(PROMPT):
Gather every line from the entries below that includes "details".

-- SOURCE INFORMATION follows --

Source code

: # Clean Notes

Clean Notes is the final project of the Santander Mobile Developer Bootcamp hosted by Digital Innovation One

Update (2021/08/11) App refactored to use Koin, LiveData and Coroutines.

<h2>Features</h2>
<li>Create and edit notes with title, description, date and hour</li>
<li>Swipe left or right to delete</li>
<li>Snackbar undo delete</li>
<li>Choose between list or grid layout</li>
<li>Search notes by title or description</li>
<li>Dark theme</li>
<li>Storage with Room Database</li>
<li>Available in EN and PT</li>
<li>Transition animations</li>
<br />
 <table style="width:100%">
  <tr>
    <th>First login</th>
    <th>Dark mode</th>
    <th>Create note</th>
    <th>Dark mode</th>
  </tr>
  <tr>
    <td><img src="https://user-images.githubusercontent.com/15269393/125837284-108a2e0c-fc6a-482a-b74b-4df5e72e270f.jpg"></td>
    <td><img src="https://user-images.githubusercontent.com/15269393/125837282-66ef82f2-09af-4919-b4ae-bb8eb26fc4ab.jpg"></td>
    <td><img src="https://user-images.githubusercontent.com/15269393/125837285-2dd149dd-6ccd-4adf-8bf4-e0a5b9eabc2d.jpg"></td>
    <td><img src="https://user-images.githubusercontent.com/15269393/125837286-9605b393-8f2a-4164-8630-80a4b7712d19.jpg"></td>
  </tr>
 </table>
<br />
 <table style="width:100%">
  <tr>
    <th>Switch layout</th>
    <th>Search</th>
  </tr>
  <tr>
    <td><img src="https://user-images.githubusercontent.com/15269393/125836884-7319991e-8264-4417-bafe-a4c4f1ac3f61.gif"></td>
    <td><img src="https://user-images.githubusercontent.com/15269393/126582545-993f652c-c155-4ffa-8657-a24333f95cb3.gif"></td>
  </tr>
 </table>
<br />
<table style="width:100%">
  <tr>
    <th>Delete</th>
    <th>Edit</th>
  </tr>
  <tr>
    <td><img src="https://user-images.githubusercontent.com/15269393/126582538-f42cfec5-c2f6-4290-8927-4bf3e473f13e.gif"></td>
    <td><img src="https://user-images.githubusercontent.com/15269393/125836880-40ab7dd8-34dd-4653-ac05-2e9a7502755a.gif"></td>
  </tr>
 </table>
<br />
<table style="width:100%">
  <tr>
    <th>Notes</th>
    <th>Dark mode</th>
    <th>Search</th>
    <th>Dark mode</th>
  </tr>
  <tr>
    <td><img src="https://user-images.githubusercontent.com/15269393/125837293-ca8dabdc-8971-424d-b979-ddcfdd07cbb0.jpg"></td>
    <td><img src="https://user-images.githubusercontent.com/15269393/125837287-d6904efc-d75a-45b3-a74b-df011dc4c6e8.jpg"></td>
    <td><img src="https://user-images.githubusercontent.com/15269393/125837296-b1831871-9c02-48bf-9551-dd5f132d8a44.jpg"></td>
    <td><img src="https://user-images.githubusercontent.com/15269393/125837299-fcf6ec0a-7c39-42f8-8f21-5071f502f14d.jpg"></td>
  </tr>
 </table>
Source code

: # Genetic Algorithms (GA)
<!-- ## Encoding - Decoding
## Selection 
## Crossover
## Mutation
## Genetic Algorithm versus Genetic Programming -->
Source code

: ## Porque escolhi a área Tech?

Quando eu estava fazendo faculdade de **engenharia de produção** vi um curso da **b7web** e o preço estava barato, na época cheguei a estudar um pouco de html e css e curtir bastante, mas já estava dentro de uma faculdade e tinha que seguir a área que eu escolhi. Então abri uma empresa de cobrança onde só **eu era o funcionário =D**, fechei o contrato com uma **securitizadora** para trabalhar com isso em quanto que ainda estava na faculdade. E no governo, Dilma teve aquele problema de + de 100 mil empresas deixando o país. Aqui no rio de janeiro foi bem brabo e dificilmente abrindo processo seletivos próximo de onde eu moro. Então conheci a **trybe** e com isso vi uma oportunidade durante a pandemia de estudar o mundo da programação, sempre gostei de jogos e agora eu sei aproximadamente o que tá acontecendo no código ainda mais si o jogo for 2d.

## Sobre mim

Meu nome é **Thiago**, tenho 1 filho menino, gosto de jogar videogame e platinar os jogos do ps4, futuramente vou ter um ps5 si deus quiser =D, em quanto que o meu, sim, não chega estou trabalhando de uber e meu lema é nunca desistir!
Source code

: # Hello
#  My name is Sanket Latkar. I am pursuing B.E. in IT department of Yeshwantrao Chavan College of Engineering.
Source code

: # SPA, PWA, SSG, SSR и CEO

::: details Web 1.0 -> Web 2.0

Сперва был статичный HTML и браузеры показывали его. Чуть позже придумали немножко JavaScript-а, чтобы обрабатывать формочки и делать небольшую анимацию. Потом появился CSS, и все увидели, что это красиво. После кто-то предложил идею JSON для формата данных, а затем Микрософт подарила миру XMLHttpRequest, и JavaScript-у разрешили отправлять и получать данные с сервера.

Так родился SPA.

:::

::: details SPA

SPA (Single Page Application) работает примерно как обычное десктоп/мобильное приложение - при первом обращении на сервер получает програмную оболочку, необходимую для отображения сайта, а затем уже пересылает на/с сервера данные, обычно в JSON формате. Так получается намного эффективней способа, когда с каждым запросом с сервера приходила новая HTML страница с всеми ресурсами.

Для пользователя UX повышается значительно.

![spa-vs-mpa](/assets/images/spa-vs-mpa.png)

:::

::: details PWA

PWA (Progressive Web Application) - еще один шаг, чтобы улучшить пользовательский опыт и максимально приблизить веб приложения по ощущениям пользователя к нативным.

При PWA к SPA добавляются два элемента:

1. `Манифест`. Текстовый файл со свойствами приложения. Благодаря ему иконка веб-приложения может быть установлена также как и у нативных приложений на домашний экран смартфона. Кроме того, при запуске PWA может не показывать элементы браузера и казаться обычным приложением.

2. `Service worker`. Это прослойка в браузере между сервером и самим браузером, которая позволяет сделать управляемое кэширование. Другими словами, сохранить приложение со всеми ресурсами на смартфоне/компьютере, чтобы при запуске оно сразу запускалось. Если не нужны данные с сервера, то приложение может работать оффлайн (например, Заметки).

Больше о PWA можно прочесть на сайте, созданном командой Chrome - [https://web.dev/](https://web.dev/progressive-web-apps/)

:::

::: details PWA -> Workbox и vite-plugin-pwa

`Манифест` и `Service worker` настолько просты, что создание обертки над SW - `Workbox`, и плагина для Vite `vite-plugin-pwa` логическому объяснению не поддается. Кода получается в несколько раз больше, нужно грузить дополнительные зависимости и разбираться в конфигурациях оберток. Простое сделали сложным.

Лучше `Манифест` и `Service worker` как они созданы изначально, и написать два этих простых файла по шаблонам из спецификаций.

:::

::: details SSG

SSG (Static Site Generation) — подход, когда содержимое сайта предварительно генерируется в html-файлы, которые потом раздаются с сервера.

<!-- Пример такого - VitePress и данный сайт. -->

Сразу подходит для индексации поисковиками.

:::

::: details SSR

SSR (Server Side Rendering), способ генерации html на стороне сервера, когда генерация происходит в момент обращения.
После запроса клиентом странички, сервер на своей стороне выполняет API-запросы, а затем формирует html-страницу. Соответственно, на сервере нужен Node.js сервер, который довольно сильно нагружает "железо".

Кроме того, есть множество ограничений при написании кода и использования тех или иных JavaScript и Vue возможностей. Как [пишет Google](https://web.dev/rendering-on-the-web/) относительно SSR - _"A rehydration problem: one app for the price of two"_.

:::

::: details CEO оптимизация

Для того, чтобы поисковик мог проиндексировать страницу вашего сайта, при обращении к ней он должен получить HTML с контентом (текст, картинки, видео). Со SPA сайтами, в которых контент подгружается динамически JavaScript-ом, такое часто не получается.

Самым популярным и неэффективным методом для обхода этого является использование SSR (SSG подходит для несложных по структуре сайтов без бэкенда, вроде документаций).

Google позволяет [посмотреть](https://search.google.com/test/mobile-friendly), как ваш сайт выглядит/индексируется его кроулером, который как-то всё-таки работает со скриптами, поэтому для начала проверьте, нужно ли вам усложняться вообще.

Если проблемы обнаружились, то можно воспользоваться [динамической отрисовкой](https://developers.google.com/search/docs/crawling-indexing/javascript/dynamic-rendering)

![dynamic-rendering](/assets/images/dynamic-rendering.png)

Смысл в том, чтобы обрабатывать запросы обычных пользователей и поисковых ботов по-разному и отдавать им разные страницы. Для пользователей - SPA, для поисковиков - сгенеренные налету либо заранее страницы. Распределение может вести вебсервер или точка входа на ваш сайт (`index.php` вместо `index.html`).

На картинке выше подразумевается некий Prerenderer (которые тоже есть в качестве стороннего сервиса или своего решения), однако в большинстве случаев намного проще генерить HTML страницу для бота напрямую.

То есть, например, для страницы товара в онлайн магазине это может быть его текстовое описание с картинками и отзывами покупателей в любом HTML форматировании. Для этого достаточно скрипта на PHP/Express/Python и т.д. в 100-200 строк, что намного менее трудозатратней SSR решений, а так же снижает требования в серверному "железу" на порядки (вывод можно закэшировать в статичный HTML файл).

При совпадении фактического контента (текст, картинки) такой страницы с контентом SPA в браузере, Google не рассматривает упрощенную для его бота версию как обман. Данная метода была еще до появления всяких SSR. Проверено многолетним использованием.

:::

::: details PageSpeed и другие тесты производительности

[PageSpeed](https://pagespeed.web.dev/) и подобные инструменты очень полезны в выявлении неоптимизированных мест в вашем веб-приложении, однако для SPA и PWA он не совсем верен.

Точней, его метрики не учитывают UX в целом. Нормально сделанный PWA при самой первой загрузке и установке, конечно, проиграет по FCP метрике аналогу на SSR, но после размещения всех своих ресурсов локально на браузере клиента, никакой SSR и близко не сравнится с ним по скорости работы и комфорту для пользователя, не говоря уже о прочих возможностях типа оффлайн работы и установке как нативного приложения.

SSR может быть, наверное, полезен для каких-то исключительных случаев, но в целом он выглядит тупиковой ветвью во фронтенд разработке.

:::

-- SOURCE INFORMATION concluded --

(EXPECTED OUTPUT):
::: details Web 1.0 -> Web 2.0
::: details SPA
::: details PWA
::: details PWA -> Workbox и vite-plugin-pwa
::: details SSG
::: details SSR
::: details CEO оптимизация
::: details PageSpeed и другие тесты производительности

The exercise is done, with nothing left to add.